Washington: Vikram had a “hard landing”, NASA said today, as it released high-resolution images captured by its reconnaissance orbiter of the Moon’s unchartered south pole where the Chandrayaan 2 lander attempted to soft-land during the ambitious mission three weeks ago.
The module had attempted a soft landing on a small patch of lunar highland smooth plains between Simpelius N and Manzinus C craters before losing communication with ISRO on 7 September.
The site was about 600 km from the south pole in a relatively ancient terrain, according to the US space agency.
“Vikram had a hard landing and the precise location of the spacecraft in the lunar highlands has yet to be determined,” the National Aeronautics and Space Administration said.

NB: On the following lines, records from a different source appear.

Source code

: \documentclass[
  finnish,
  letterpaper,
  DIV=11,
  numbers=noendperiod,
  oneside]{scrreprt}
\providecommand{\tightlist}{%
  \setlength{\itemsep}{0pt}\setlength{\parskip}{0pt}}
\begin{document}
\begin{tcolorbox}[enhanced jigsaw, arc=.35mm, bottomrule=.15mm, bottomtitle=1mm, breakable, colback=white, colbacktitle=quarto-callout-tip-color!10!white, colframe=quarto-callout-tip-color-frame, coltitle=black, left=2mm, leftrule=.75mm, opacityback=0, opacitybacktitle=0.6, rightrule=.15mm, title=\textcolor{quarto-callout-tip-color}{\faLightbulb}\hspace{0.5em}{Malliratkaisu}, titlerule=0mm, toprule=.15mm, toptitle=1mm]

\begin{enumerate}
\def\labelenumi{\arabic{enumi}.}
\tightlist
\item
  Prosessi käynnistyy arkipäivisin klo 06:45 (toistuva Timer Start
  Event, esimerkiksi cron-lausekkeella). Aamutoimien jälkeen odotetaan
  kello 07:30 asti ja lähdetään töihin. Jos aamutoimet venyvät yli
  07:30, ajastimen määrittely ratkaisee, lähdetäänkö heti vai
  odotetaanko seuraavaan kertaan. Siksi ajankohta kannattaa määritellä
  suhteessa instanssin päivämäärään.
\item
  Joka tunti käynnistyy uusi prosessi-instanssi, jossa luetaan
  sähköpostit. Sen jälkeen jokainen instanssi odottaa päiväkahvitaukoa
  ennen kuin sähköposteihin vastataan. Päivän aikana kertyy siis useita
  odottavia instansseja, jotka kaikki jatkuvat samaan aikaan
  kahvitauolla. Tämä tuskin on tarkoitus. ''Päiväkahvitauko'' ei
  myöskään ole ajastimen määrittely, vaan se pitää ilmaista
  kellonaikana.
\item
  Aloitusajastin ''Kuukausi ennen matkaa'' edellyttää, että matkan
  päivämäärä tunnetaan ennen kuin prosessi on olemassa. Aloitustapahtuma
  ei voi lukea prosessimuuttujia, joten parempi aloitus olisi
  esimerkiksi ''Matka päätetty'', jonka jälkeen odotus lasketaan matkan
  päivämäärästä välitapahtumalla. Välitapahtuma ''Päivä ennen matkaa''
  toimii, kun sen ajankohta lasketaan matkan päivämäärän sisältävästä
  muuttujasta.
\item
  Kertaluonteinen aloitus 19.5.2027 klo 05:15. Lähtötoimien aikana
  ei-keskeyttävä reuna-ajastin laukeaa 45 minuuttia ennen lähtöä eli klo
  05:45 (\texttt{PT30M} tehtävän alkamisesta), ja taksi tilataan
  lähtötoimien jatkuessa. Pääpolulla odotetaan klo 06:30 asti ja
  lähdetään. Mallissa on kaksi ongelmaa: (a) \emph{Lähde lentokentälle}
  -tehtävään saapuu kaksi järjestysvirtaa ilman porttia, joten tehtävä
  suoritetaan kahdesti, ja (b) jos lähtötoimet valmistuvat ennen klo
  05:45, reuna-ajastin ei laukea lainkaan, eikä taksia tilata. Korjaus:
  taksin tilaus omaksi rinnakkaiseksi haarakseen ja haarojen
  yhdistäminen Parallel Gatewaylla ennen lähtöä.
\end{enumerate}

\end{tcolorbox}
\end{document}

”The scene was captured from a Lunar Reconnaissance Orbiter Camera (LROC) Quickmap fly-around of the targeted landing site image width is about 150 kilometres across the centre.”
Vikram was scheduled to touch down on 7 September. This event was India’s first attempt to soft land on the Moon and could have propelled it into a select club of countries to have landed on the lunar surface.
After Vikram lost contact with ground stations, just 2.1 km above the touchdown site, the possibility of establishing contact with the lander had a deadline of 21 September, because after that the region entered into a lunar night.
ISRO had said the mission life of the Vikram lander and the Pragyan rover it carried will be one lunar day, which is equal to 14 Earth days.
The lunar nights can be very cold, especially in the south polar region where Vikram is lying. Temperatures could drop to as low as minus 200 degrees Celsius during the lunar night.
The instruments aboard the lander are not designed to withstand that kind of temperature. The electronics would not work in absence of solar energy and would get permanently damaged.
The NASA orbiter passed over the Vikram landing site on 17 September and acquired a set of high-resolution images of the area; so far the LROC team has not been able to locate or image the lander.
”LRO will next fly over the landing site on 14 October when lighting conditions will be more favourable,” John Keller, Deputy Project Scientist Lunar Reconnaissance Orbiter Mission, Goddard Space Flight Centre, told PTI via email.
“It was dusk when the landing area was imaged and thus large shadows covered much of the terrain; it is possible that the Vikram lander is hiding in a shadow. The lighting will be favourable when LRO passes over the site in October and once again attempts to locate and image the lander,” NASA said.